Displaying LaTeX's Output

• LaTeX only processes the input files, it doesn't display them.
• LaTeX outputs documents in a special format known as DVI, or device independent' format.
• Several DVI viewers available. I use xdvi for X Windows.
• To print these files, I use dvips to produce PostScript files which can then be printed on our laserprinters.
• Other DVI display and print tools are available.

Graphics

• LaTeX's built-in drawing capability is terrible.
• However, there are standard' extensions to include external graphic files. I use the EPSF extensions.
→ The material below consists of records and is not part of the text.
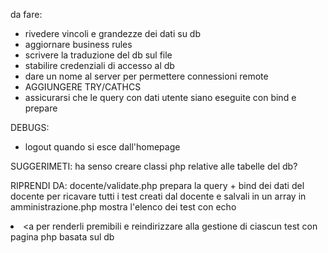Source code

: da fare:
- rivedere vincoli e grandezze dei dati su db
- aggiornare business rules
- scrivere la traduzione del db sul file
- stabilire credenziali di accesso al db
- dare un nome al server per permettere connessioni remote
- AGGIUNGERE TRY/CATHCS
- assicurarsi che le query con dati utente siano eseguite con bind e prepare  


DEBUGS:
- logout quando si esce dall'homepage

SUGGERIMETI:
ha senso creare classi php relative alle tabelle del db?

RIPRENDI DA:
docente/validate.php
prepara la query + bind dei dati del docente per ricavare tutti i test creati dal docente e salvali in un array
in amministrazione.php mostra l'elenco dei test con echo <li><a per renderli premibili e reindirizzare alla gestione di ciascun test con pagina php basata sul db

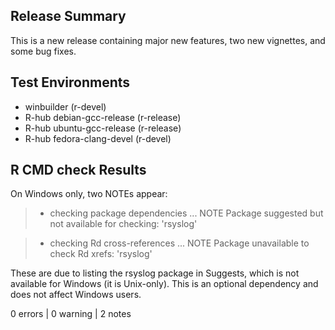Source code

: ## Release Summary

This is a new release containing major new features, two new vignettes, and some
bug fixes.

## Test Environments

- winbuilder (r-devel)
- R-hub debian-gcc-release (r-release)
- R-hub ubuntu-gcc-release (r-release)
- R-hub fedora-clang-devel (r-devel)

## R CMD check Results

On Windows only, two NOTEs appear:

> * checking package dependencies ... NOTE
> Package suggested but not available for checking: 'rsyslog'

> * checking Rd cross-references ... NOTE
> Package unavailable to check Rd xrefs: 'rsyslog'

These are due to listing the rsyslog package in Suggests, which is not available
for Windows (it is Unix-only). This is an optional dependency and does not
affect Windows users.

0 errors | 0 warning | 2 notes
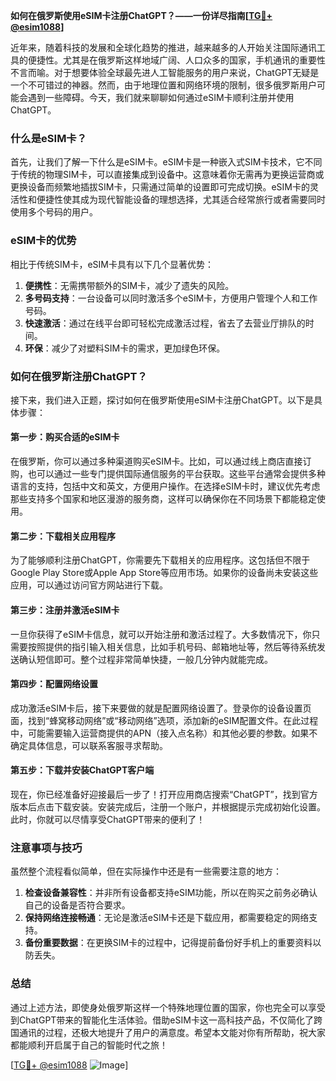**如何在俄罗斯使用eSIM卡注册ChatGPT？——一份详尽指南[[TG💪+ @esim1088](https://t.me/s/esim1088)]**

近年来，随着科技的发展和全球化趋势的推进，越来越多的人开始关注国际通讯工具的便捷性。尤其是在俄罗斯这样地域广阔、人口众多的国家，手机通讯的重要性不言而喻。对于想要体验全球最先进人工智能服务的用户来说，ChatGPT无疑是一个不可错过的神器。然而，由于地理位置和网络环境的限制，很多俄罗斯用户可能会遇到一些障碍。今天，我们就来聊聊如何通过eSIM卡顺利注册并使用ChatGPT。

### 什么是eSIM卡？

首先，让我们了解一下什么是eSIM卡。eSIM卡是一种嵌入式SIM卡技术，它不同于传统的物理SIM卡，可以直接集成到设备中。这意味着你无需再为更换运营商或更换设备而频繁地插拔SIM卡，只需通过简单的设置即可完成切换。eSIM卡的灵活性和便捷性使其成为现代智能设备的理想选择，尤其适合经常旅行或者需要同时使用多个号码的用户。

### eSIM卡的优势

相比于传统SIM卡，eSIM卡具有以下几个显著优势：

1. **便携性**：无需携带额外的SIM卡，减少了遗失的风险。
2. **多号码支持**：一台设备可以同时激活多个eSIM卡，方便用户管理个人和工作号码。
3. **快速激活**：通过在线平台即可轻松完成激活过程，省去了去营业厅排队的时间。
4. **环保**：减少了对塑料SIM卡的需求，更加绿色环保。

### 如何在俄罗斯注册ChatGPT？

接下来，我们进入正题，探讨如何在俄罗斯使用eSIM卡注册ChatGPT。以下是具体步骤：

#### 第一步：购买合适的eSIM卡

在俄罗斯，你可以通过多种渠道购买eSIM卡。比如，可以通过线上商店直接订购，也可以通过一些专门提供国际通信服务的平台获取。这些平台通常会提供多种语言的支持，包括中文和英文，方便用户操作。在选择eSIM卡时，建议优先考虑那些支持多个国家和地区漫游的服务商，这样可以确保你在不同场景下都能稳定使用。

#### 第二步：下载相关应用程序

为了能够顺利注册ChatGPT，你需要先下载相关的应用程序。这包括但不限于Google Play Store或Apple App Store等应用市场。如果你的设备尚未安装这些应用，可以通过访问官方网站进行下载。

#### 第三步：注册并激活eSIM卡

一旦你获得了eSIM卡信息，就可以开始注册和激活过程了。大多数情况下，你只需要按照提供的指引输入相关信息，比如手机号码、邮箱地址等，然后等待系统发送确认短信即可。整个过程非常简单快捷，一般几分钟内就能完成。

#### 第四步：配置网络设置

成功激活eSIM卡后，接下来要做的就是配置网络设置了。登录你的设备设置页面，找到“蜂窝移动网络”或“移动网络”选项，添加新的eSIM配置文件。在此过程中，可能需要输入运营商提供的APN（接入点名称）和其他必要的参数。如果不确定具体信息，可以联系客服寻求帮助。

#### 第五步：下载并安装ChatGPT客户端

现在，你已经准备好迎接最后一步了！打开应用商店搜索“ChatGPT”，找到官方版本后点击下载安装。安装完成后，注册一个账户，并根据提示完成初始化设置。此时，你就可以尽情享受ChatGPT带来的便利了！

### 注意事项与技巧

虽然整个流程看似简单，但在实际操作中还是有一些需要注意的地方：

1. **检查设备兼容性**：并非所有设备都支持eSIM功能，所以在购买之前务必确认自己的设备是否符合要求。
2. **保持网络连接畅通**：无论是激活eSIM卡还是下载应用，都需要稳定的网络支持。
3. **备份重要数据**：在更换SIM卡的过程中，记得提前备份好手机上的重要资料以防丢失。

### 总结

通过上述方法，即使身处俄罗斯这样一个特殊地理位置的国家，你也完全可以享受到ChatGPT带来的智能化生活体验。借助eSIM卡这一高科技产品，不仅简化了跨国通讯的过程，还极大地提升了用户的满意度。希望本文能对你有所帮助，祝大家都能顺利开启属于自己的智能时代之旅！

[[TG💪+ @esim1088](https://t.me/s/esim1088) ![Image](https://i.postimg.cc/4NQfJmqS/Snipaste-2025-05-13-00-14-12.png)]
Both the xdvi and dvips tools understand these extensions.
• I use xfig as my tool for drawing diagrams. It produces EPSF files.
• To convert data to graphs, I use Gnuplot. It can produce EPSF files directly, but I normally convert to xfig format, so I can add/move labels, and then convert to EPSF.
• For screen-shots, artwork etc., xv can be used to convert from nearly any bitmap format to EPSF format.

References

• The reference database tool which comes with LaTeX is BibTeX.
• Again, based on text files, which you have to hand-edit.
• Citation style within LaTeX is completely malleable. I tweaked the `scribe' format to suit my thesis. You can define new fields as well.
• Other standard citation formats available. Many journals give out LaTeX templates for the format they require.
• There are some BibTeX database tools which give you a GUI front-end, instead of manually editing the files.

Document Management

• A crucial aspect of thesis production. Versioning later.
• You need backups! Use whatever tools you can use. Do it regularly!
• Home/work document migration: a pain to keep duplicates in sync.
• I have Unix at home & at work. I use rsync to synchronise trees of (any) files joined by a network. Rsync only sends differences where required, and also has built-in compression.
• With a 14.4K modem, I can usually rsync my work/home Ph.D area (roughly 40 Megs) in under 5 minutes, often faster.

Document Version Control

• You need to be able to find out when you edited a chapter, why, and what the changes were.
• I use RCS for document versioning. When you check-in a file, you can add a comment in describing why you checked it in. Checked-in files are read-only.
• When you check-out a file, it gets a new version number, and becomes writable.
• You can check-in or -out many files at the same time.
• You need to be able to print version numbers on drafts. I modified LaTeX's page style to do this for me.
• Every document I modified as part of my Ph.D went into RCS: thesis chapters, source code, log of activities etc.

Summary

• LaTeX and a number of other tools gave me the document processing environment I required to write my thesis.
• It wasn't as user-friendly as current word processors, but it had the ability to be moulded to my requirements. That was very important!
• Even better, all the tools are freely available.
• Finally, I expect to still be able to read and use my LaTeX documents in 10 years with little changes.

LaTeX

The current version of LaTeX is LaTeX2e, which differs from the LaTeX described in Leslie Lamports book, published in 1985. A Nutshell book by O'Reilly and Associates, Making TeX Work was more up to date, but is no longer being maintained by the author. I'd welcome any other hyperlinks to good, up-to-date LaTeX books.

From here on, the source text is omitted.